There are at least three broad areas in which stochastic processes might influence disease penetrance: somatic genetic events, epigenetic events, and physiologic events at the biochemical and cellular level.

The importance of chance somatic mutation is a widely accepted concept in the field of cancer research. The recent reports of mutations in p53 in synovial tissue are provocative, and raise the possibility that somatic mutations might also play a role in RA [16]. In addition, the rearrangements of immunoglobulin and T-cell receptors are examples of normal somatic genetic events that can generate diversity between genetically identical individuals. It must be admitted, however, that the importance of these somatic genetic mechanisms for differential disease susceptibility has not been directly demonstrated for RA, or for any other autoimmune disease.
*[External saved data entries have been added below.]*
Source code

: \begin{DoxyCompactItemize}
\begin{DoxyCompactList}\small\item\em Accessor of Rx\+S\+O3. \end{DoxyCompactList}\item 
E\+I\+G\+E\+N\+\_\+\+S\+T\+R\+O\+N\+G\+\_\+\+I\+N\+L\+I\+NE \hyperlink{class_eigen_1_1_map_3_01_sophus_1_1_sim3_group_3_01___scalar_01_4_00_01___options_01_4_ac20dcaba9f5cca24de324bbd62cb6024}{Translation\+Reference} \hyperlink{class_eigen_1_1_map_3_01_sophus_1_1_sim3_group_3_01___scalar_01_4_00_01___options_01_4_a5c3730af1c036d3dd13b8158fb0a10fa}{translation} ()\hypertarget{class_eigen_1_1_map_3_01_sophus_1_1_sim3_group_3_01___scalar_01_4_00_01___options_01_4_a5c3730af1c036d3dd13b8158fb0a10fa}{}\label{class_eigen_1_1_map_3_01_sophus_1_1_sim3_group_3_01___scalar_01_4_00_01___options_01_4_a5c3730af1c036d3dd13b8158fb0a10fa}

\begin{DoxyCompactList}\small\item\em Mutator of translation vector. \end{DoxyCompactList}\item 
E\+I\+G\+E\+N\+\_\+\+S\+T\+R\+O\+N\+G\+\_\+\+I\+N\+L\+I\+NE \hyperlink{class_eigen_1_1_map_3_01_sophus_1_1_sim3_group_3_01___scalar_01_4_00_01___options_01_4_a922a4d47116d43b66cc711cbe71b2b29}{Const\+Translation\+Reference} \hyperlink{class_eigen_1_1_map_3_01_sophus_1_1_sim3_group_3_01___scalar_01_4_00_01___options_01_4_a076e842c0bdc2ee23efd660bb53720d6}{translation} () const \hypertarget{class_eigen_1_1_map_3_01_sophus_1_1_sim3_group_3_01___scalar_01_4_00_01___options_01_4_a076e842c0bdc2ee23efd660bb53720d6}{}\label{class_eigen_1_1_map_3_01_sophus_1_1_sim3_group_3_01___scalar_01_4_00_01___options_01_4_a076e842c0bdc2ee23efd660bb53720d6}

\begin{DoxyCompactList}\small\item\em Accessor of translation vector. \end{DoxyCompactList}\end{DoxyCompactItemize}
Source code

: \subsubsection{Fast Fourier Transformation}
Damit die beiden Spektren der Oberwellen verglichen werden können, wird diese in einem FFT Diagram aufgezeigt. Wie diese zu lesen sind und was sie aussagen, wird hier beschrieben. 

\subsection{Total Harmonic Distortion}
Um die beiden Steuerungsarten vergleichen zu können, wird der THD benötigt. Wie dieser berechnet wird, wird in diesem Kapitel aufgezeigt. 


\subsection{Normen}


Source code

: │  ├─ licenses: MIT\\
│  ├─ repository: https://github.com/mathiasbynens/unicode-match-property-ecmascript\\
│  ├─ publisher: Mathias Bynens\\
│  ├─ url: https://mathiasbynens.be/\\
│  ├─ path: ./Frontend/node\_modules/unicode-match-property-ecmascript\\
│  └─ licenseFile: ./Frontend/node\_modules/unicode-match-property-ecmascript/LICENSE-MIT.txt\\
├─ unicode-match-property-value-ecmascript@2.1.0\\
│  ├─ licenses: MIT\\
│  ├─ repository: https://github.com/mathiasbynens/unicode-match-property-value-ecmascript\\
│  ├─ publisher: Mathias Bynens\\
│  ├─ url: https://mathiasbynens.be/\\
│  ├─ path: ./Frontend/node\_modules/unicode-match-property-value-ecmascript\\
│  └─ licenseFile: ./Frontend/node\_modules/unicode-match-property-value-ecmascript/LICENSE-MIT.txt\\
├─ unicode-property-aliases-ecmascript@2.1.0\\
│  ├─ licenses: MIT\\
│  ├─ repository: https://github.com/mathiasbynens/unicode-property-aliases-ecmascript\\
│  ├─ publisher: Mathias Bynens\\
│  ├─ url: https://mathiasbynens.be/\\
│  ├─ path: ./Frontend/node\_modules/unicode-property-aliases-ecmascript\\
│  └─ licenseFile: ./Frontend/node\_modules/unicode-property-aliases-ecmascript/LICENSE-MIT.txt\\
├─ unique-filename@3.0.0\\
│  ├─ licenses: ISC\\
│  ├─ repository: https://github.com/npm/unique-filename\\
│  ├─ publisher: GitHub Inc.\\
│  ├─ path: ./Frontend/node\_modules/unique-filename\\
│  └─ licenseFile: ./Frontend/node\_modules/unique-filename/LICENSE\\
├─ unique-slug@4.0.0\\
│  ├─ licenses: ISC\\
On the other hand, somatic epigenetic events have clearly been shown to influence phenotypes other than cancer. This is well illustrated by the example of X-chromosome inactivation [17]. In females, a choice regarding which X chromosome should be inactivated in each cell is made very early in embryonic life, and not infrequently results in the preferential utilization of either paternally or maternally derived X-linked genes [18]. This can result in discordant expression of X-linked phenotypes in identical twins, due to the epigenetic influence of DNA methylation and chromosomal structure on gene transcription [19]. Interestingly, such monoallelic expression of genes also occurs on autosomes, including several cytokine genes [20,21], as well as other chromosomal regions subject to genomic imprinting [22]. The degree of random variation in this process, or other epigenetic phenomena, is largely unexplored, and might contribute to the discordant expression of autosomal susceptibility genes that are relevant to autoimmune disease [23]. One interesting variant of this line of thought is the idea that epigenetic variation per se might be a risk factor for disease. A hypothesis incorporating this idea with respect to X-chromosome inactivation has been proposed to explain the higher prevalence of autoimmune disease in women [24]. So far, our data do not support this hypothesis [25] (Gregersen PK, unpublished data), but the concept remains an intriguing one.

Finally, chance variation, or an individual's tendency toward higher degrees of variation, in normal biochemical and cellular processes might predispose to dysregulation of inflammatory processes. For example, the difference between positive and negative thymic selection of the T-cell repertoire is currently thought to be a result of rather small differences in the binding energy of each T-cell receptor for particular MHC-self peptide combinations [26]. Indeed, similar small differences in binding affinity determine agonist versus antagonist responses by peripheral T cells. This explains how extremely subtle changes in either peptide, MHC, or T-cell receptor structure may have a profound influence on the outcome of T-cell stimulation [26]. There are bound to be numerous aspects of T-cell receptor-MHC peptide interactions in the thymus that are subject to chance; it seems highly unlikely that all thymocytes are exposed to all MHC peptide combinations, in the same density and in the same cellular context. It is reasonable to suppose that there are geographic, circadian, or other types of variation in the selecting environment for each thymocyte. Perhaps this variation increases with age, as the thymus slowly involutes. At some point, thymocytes that usually would cross the affinity threshold for negative selection may end up being positively selected, or vice versa, resulting in a peripheral repertoire with different tendencies for stimulation by cross-reactive antigens.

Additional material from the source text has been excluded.